Surface tension causes the droplets to dance, kiss, and stride along flat glass surfaces. In the video, researchers Nate J Cira and Manu Prakash (Stanford) show off just what surface tension can do: it can sort different liquids automatically, cause droplets to chase one another in a circle, and much more.
As you can see in the video, researchers used water and propylene glycol to explore how fluid droplets will interact. The droplets’ motion may seem chaotic at times, but the researchers explained much of the droplets’ motion through the variations in surface tension between the droplets and their surrounding vapor.

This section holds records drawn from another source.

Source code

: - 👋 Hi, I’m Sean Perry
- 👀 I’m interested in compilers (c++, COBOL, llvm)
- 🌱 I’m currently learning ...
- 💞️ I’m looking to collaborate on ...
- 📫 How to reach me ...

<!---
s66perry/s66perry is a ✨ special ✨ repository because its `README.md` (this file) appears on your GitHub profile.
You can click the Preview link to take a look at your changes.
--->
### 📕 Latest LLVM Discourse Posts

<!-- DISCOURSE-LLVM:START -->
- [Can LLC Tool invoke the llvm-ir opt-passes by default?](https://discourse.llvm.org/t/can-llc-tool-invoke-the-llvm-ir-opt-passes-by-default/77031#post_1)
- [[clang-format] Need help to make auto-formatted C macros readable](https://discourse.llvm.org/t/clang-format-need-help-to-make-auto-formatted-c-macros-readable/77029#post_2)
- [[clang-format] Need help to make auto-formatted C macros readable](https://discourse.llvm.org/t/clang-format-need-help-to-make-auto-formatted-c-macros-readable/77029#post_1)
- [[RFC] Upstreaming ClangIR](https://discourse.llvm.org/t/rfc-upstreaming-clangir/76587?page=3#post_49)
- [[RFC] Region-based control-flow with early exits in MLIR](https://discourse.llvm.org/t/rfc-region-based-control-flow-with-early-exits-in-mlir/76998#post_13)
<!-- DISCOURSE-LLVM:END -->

When the droplets land on the glass surface, an encompassing vapor forms around the liquid droplets, creating a thin film that sticks to the glass. When one droplet encounters this film emanating from another droplet, it starts to pull toward its new neighbor due to an imbalance in surface tension. The area on the glass between the two droplets contains the thin vapor film, making it easier for the droplets to slide toward one another.
Once two droplets come together, however, things change quickly. At this point, a surface tension imbalance between the liquid and the vapor will cause one droplet to “chase the other” and push it away.
The push and pull of the droplets reminded me of the difference between the electrostatic force — which dominates at longer distances — and the strong nuclear force — which creates a much stronger pull but only at shorter distances. Protons, for example, typically repel each other because of the electrostatic force. But the strong nuclear force keeps protons close together and latched to neutrons at the short distances seen in atomic nuclei.
For these droplets, however, the same phenomenon (surface tension) interacts at various distances. What changes is the way surface tension directs these droplets.